Татьяна попыталась увести общий разговор подальше от конфликта, но тему выбрала неудачно. Эльза Фалетти, подруга по институту благородных девиц, побледнела и стала. Сидевшая рядом Раиса Трофимова подала ей вышитый платок. Разговор не клеился. Неловкое молчание окутало сад.

Хозяин дома усмехнулся, вспоминая похожие сюжеты из своей юности.

– Чем же прикажете спасать наших Несмеян, господин Мармеладов? Может б-б-быть рассказы о ваших заморских путешествиях увлекут их настолько, что…

– Это еще успеется, – перебил его приятель. – Лучше пощекочите нервы гостей той байкой, что давеча мне поведали.

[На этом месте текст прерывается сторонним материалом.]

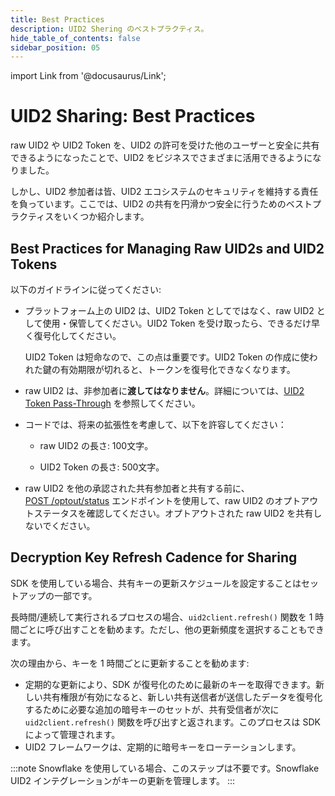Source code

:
 ```yaml
---
title: Best Practices
description: UID2 Shering のベストプラクティス。
hide_table_of_contents: false
sidebar_position: 05
---
```


import Link from '@docusaurus/Link';

# UID2 Sharing: Best Practices

raw UID2 や UID2 Token を、UID2 の許可を受けた他のユーザーと安全に共有できるようになったことで、UID2 をビジネスでさまざまに活用できるようになりました。

しかし、UID2 参加者は皆、UID2 エコシステムのセキュリティを維持する責任を負っています。ここでは、UID2 の共有を円滑かつ安全に行うためのベストプラクティスをいくつか紹介します。

## Best Practices for Managing Raw UID2s and UID2 Tokens

以下のガイドラインに従ってください:
- プラットフォーム上の UID2 は、UID2 Token としてではなく、raw UID2 として使用・保管してください。UID2 Token を受け取ったら、できるだけ早く復号化してください。

  UID2 Token は短命なので、この点は重要です。UID2 Token の作成に使われた鍵の有効期限が切れると、トークンを復号化できなくなります。

- raw UID2 は、非参加者に**渡してはなりません**。詳細については、[UID2 Token Pass-Through](sharing-tokenized-overview.md#uid2-token-pass-through) を参照してください。

- コードでは、将来の拡張性を考慮して、以下を許容してください：

  - raw UID2 の長さ: 100文字。

  - UID2 Token の長さ: 500文字。

- raw UID2 を他の承認された共有参加者と共有する前に、[POST&nbsp;/optout/status](../endpoints/post-optout-status.md) エンドポイントを使用して、raw UID2 のオプトアウトステータスを確認してください。オプトアウトされた raw UID2 を共有しないでください。

## Decryption Key Refresh Cadence for Sharing

SDK を使用している場合、共有キーの更新スケジュールを設定することはセットアップの一部です。

長時間/連続して実行されるプロセスの場合、`uid2client.refresh()` 関数を 1 時間ごとに呼び出すことを勧めます。ただし、他の更新頻度を選択することもできます。

次の理由から、キーを 1 時間ごとに更新することを勧めます:

- 定期的な更新により、SDK が復号化のために最新のキーを取得できます。新しい共有権限が有効になると、新しい共有送信者が送信したデータを復号化するために必要な追加の暗号キーのセットが、共有受信者が次に `uid2client.refresh()` 関数を呼び出すと返されます。このプロセスは SDK によって管理されます。
- UID2 フレームワークは、定期的に暗号キーをローテーションします。

:::note
Snowflake を使用している場合、このステップは不要です。Snowflake UID2 インテグレーションがキーの更新を管理します。
:::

– А ведь верно! Чтобы прогнать скуку прочь, кладбищенские истории вполне годятся, – Бабарыкин потер ладони. – Случилось это в незапамятные времена. Когда я только родился, жил в нашей местности один могильщик. Суровый старик. Вечно ходил с нечесаной б-б-бородой и в неопрятном сюртуке, а подпоясывался двумя веревками. Мы, малышня, дразнили его издали, но б-б-близко подходить опасались. Очень уж тяжелая рука б-б-была, если поймает да за шкирку тряхнет – неделю потом синяки не проходят. И вот однажды в такую же ночь, когда весна сменяется летом, повесился этот странный дед в сосновом б-б-бору, аккурат за погостом. На тех самых веревках, что вместо пояса носил. Оплакивать его никто не пришел, зарыли в землю б-б-без отпевания – да и забыли. А год спустя началась чертовщина!

Бабарыкин оглядел лица, едва подсвеченные угасающим костром. От злости и обиды не осталось следа, всем не терпелось услышать продолжение истории. А рассказчик нарочно тянул паузу, прихлебывая чай, чтобы еще больше распалить интерес.

– Что за чертовщина, папенька? – не выдержала Татьяна.

– Жуткая чертовщина! – ответил тот, поежившись. – Девушки стали пропадать на исходе весны. Красивые девушки, вроде вас с Раисой. Выйдут за ворота в одиночку – все, пиши пропало. Находили их потом задушенными в окрестных лесах. Лет пять или шесть такое творилось, но это еще не самое страшное.